They're more powerful than that. Someone has even managed to run Linux on an SD card controller.

 

I suspect the same applies to USB sticks. It is possible to use this capability to hide all kinds of malware in these devices. I've seen some discussion on how this can be done. In particular, it would be possible, in principle, to program these devices so that they output one set of data when the controlling computer is calculating an MD5 checksum and different data when playing music. Just saying. I doubt anyone would do this kind of flim-flam for a $1000 challenge, but if it were a $1,000,000 challenge that might be different. :-)

 

It doesn't matter if the card presents you with fake data. You copy the file, or whatever the evil card gives you in place of the file, to trusted storage and then verify the signature. If the card altered the data, the signature won't match. If done right, the signing key is unique to each camera and stored such that it can't even be read other than by a dedicated microcontroller that handles signing.
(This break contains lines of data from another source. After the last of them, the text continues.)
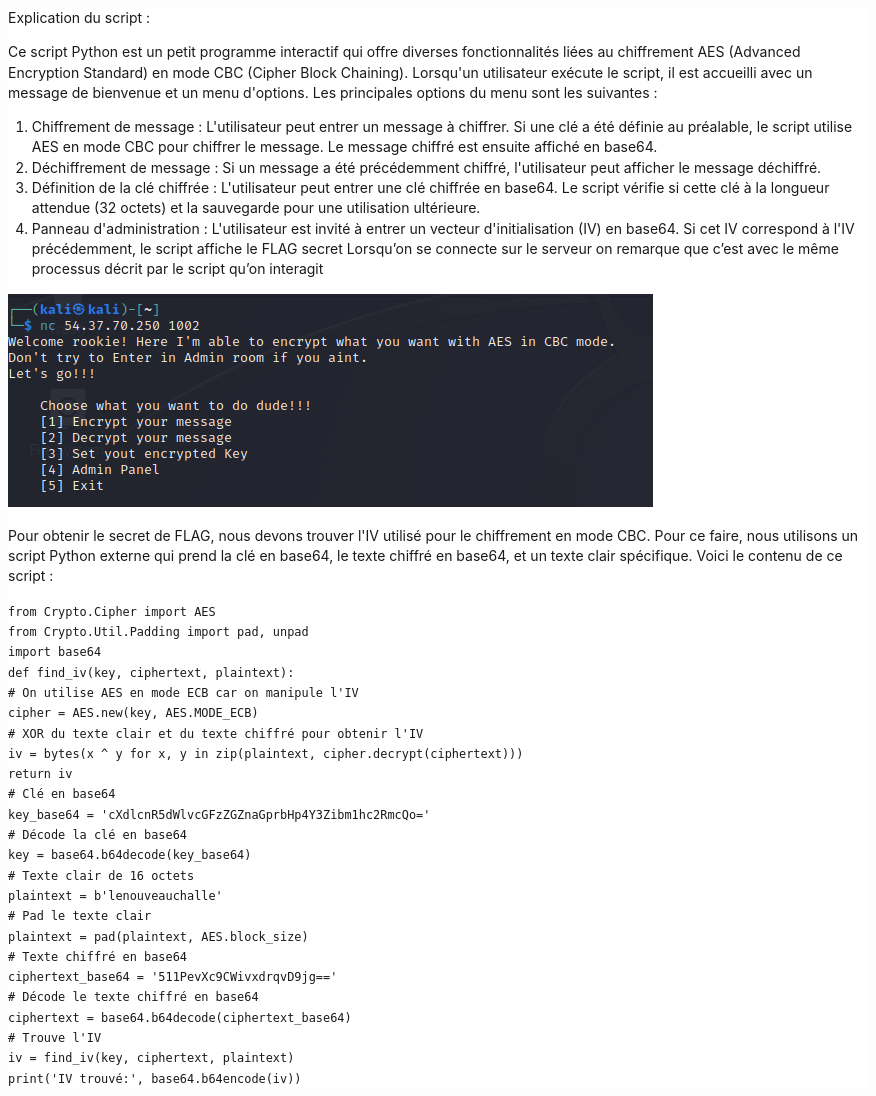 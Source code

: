 
Explication du script :

Ce script Python est un petit programme interactif qui offre diverses fonctionnalités liées au chiffrement AES (Advanced Encryption Standard) en mode CBC (Cipher Block Chaining). Lorsqu'un utilisateur exécute le script, il est accueilli avec un message de bienvenue et un menu d'options.
Les principales options du menu sont les suivantes :
1. Chiffrement de message : L'utilisateur peut entrer un message à chiffrer. Si une clé a été définie au préalable, le script utilise AES en mode CBC pour chiffrer le message. Le message chiffré est ensuite affiché en base64.
2. Déchiffrement de message : Si un message a été précédemment chiffré, l'utilisateur peut afficher le message déchiffré.
3. Définition de la clé chiffrée : L'utilisateur peut entrer une clé chiffrée en base64. Le script vérifie si cette clé à la longueur attendue (32 octets) et la sauvegarde pour une utilisation ultérieure.
4. Panneau d'administration : L'utilisateur est invité à entrer un vecteur d'initialisation (IV) en base64. Si cet IV correspond à l'IV précédemment, le script affiche le FLAG secret
Lorsqu’on se connecte sur le serveur on remarque que c’est avec le même processus décrit par le script qu’on interagit

![seve](Images/1.png)



Pour obtenir le secret de FLAG, nous devons trouver l'IV utilisé pour le chiffrement en mode CBC.
Pour ce faire, nous utilisons un script Python externe qui prend la clé en base64, le texte chiffré en base64, et un texte clair spécifique. Voici le contenu de ce script :


```python3
from Crypto.Cipher import AES
from Crypto.Util.Padding import pad, unpad
import base64
def find_iv(key, ciphertext, plaintext):
# On utilise AES en mode ECB car on manipule l'IV
cipher = AES.new(key, AES.MODE_ECB)
# XOR du texte clair et du texte chiffré pour obtenir l'IV
iv = bytes(x ^ y for x, y in zip(plaintext, cipher.decrypt(ciphertext)))
return iv
# Clé en base64
key_base64 = 'cXdlcnR5dWlvcGFzZGZnaGprbHp4Y3Zibm1hc2RmcQo='
# Décode la clé en base64
key = base64.b64decode(key_base64)
# Texte clair de 16 octets
plaintext = b'lenouveauchalle'
# Pad le texte clair
plaintext = pad(plaintext, AES.block_size)
# Texte chiffré en base64
ciphertext_base64 = '511PevXc9CWivxdrqvD9jg=='
# Décode le texte chiffré en base64
ciphertext = base64.b64decode(ciphertext_base64)
# Trouve l'IV
iv = find_iv(key, ciphertext, plaintext)
print('IV trouvé:', base64.b64encode(iv))
```
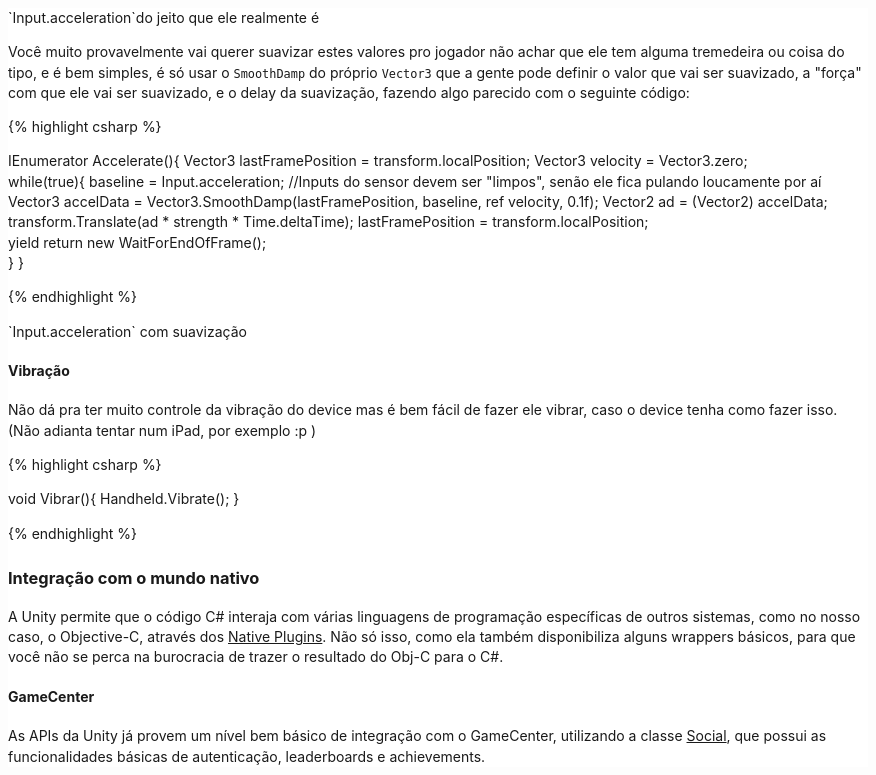 <iframe src='https://gfycat.com/ifr/ShockedAthleticAlligatorsnappingturtle' frameborder='0' scrolling='no' width='600' height='340' allowfullscreen ></iframe>
<span class="caption muted">`Input.acceleration`do jeito que ele realmente é</span>

Você muito provavelmente vai querer suavizar estes valores pro jogador não achar que ele tem alguma tremedeira ou coisa do tipo, e é bem simples, é só usar o `SmoothDamp` do próprio `Vector3` que a gente pode definir o valor que vai ser suavizado, a "força" com que ele vai ser suavizado, e o delay da suavização, fazendo algo parecido com o seguinte código:

{% highlight csharp %}

IEnumerator Accelerate(){
    Vector3 lastFramePosition = transform.localPosition;
    Vector3 velocity = Vector3.zero;            
    while(true){
        baseline = Input.acceleration;
        //Inputs do sensor devem ser "limpos", senão ele fica pulando loucamente por aí              
        Vector3 accelData = Vector3.SmoothDamp(lastFramePosition, baseline, ref velocity, 0.1f); 
        Vector2 ad = (Vector2) accelData;  
        transform.Translate(ad * strength * Time.deltaTime);
        lastFramePosition = transform.localPosition;            
        yield return new WaitForEndOfFrame();                
    }
}

{% endhighlight %}

<iframe src='https://gfycat.com/ifr/SarcasticDismalEidolonhelvum' frameborder='0' scrolling='no' width='600' height='340' allowfullscreen ></iframe>
<span class="caption text-muted">`Input.acceleration` com suavização</span>


#### Vibração

Não dá pra ter muito controle da vibração do device mas é bem fácil de fazer ele vibrar, caso o device tenha como fazer isso. (Não adianta tentar num iPad, por exemplo :p )

{% highlight csharp %}

void Vibrar(){
	Handheld.Vibrate();
}

{% endhighlight %}


### Integração com o mundo nativo

A Unity permite que o código C# interaja com várias linguagens de programação específicas de outros sistemas, como no nosso caso, o Objective-C, através dos [Native Plugins](http://docs.unity3d.com/Manual/NativePlugins.html). Não só isso, como ela também disponibiliza alguns wrappers básicos, para que você não se perca na burocracia de trazer o resultado do Obj-C para o C#.

#### GameCenter

As APIs da Unity já provem um nível bem básico de integração com o GameCenter, utilizando a classe [Social](http://docs.unity3d.com/ScriptReference/Social.html), que possui as funcionalidades básicas de autenticação, leaderboards e achievements.
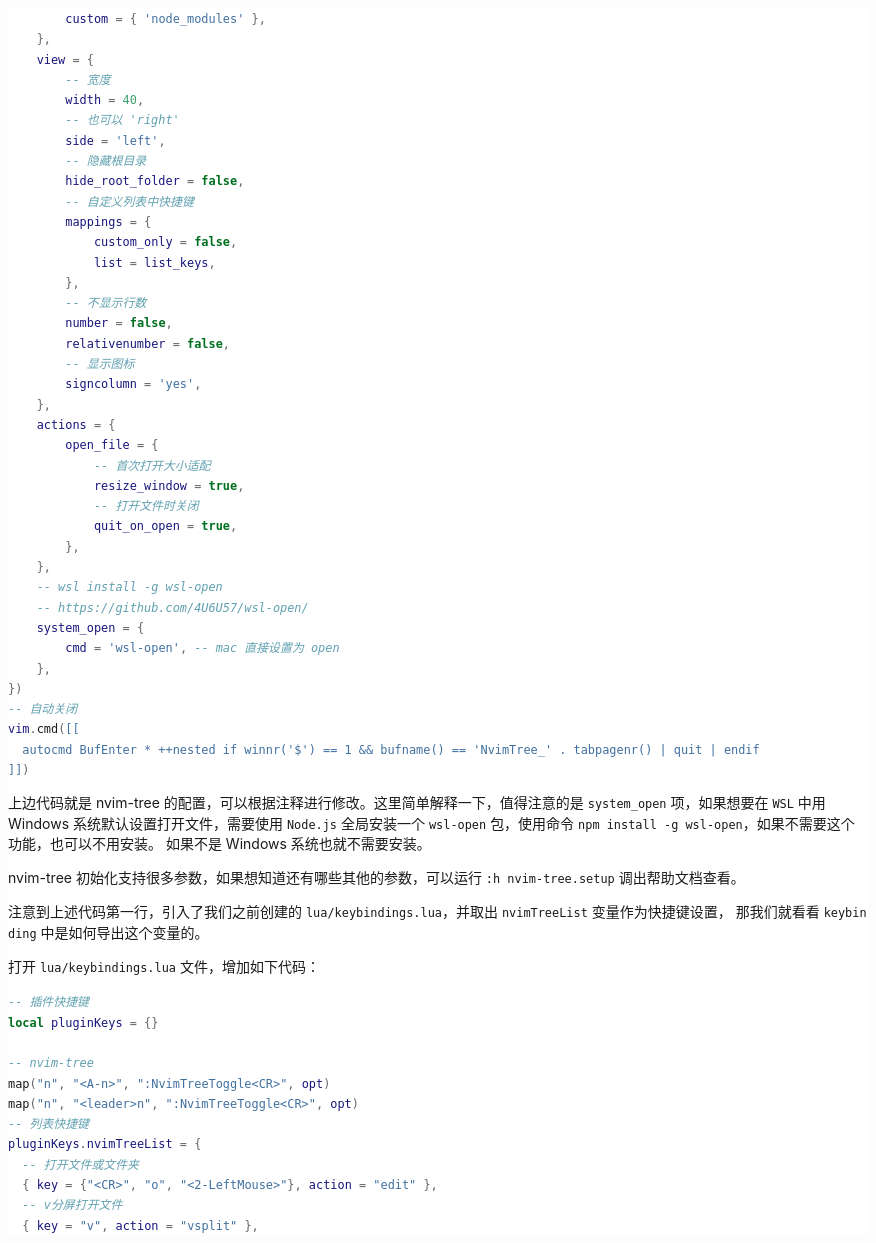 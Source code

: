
 ```lua
        custom = { 'node_modules' },
    },
    view = {
        -- 宽度
        width = 40,
        -- 也可以 'right'
        side = 'left',
        -- 隐藏根目录
        hide_root_folder = false,
        -- 自定义列表中快捷键
        mappings = {
            custom_only = false,
            list = list_keys,
        },
        -- 不显示行数
        number = false,
        relativenumber = false,
        -- 显示图标
        signcolumn = 'yes',
    },
    actions = {
        open_file = {
            -- 首次打开大小适配
            resize_window = true,
            -- 打开文件时关闭
            quit_on_open = true,
        },
    },
    -- wsl install -g wsl-open
    -- https://github.com/4U6U57/wsl-open/
    system_open = {
        cmd = 'wsl-open', -- mac 直接设置为 open
    },
})
-- 自动关闭
vim.cmd([[
  autocmd BufEnter * ++nested if winnr('$') == 1 && bufname() == 'NvimTree_' . tabpagenr() | quit | endif
]])
```

上边代码就是 nvim-tree 的配置，可以根据注释进行修改。这里简单解释一下，值得注意的是 `system_open` 项，如果想要在 `WSL` 中用 Windows 系统默认设置打开文件，需要使用 `Node.js` 全局安装一个 `wsl-open` 包，使用命令 `npm install -g wsl-open`，如果不需要这个功能，也可以不用安装。 如果不是 Windows 系统也就不需要安装。

nvim-tree 初始化支持很多参数，如果想知道还有哪些其他的参数，可以运行 `:h nvim-tree.setup` 调出帮助文档查看。

注意到上述代码第一行，引入了我们之前创建的 `lua/keybindings.lua`，并取出 `nvimTreeList` 变量作为快捷键设置， 那我们就看看 `keybinding` 中是如何导出这个变量的。

打开 `lua/keybindings.lua` 文件，增加如下代码：

```lua
-- 插件快捷键
local pluginKeys = {}

-- nvim-tree
map("n", "<A-n>", ":NvimTreeToggle<CR>", opt)
map("n", "<leader>n", ":NvimTreeToggle<CR>", opt)
-- 列表快捷键
pluginKeys.nvimTreeList = { 
  -- 打开文件或文件夹
  { key = {"<CR>", "o", "<2-LeftMouse>"}, action = "edit" },
  -- v分屏打开文件
  { key = "v", action = "vsplit" },
```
The data flow through the camera should look something like this:

 

[sensor] -> [image processing] -> [JPEG encoding] -> [cryptographic signing] -> [sD card]

 

Everything prior to the signing can be hardwired such that no other data source than the sensor is physically possible. You could still take the camera apart and feed fake data into the sensor interface, but a tamper-evident seal on the camera body will let you know if that has been done (in which case every image taken by that camera must be distrusted).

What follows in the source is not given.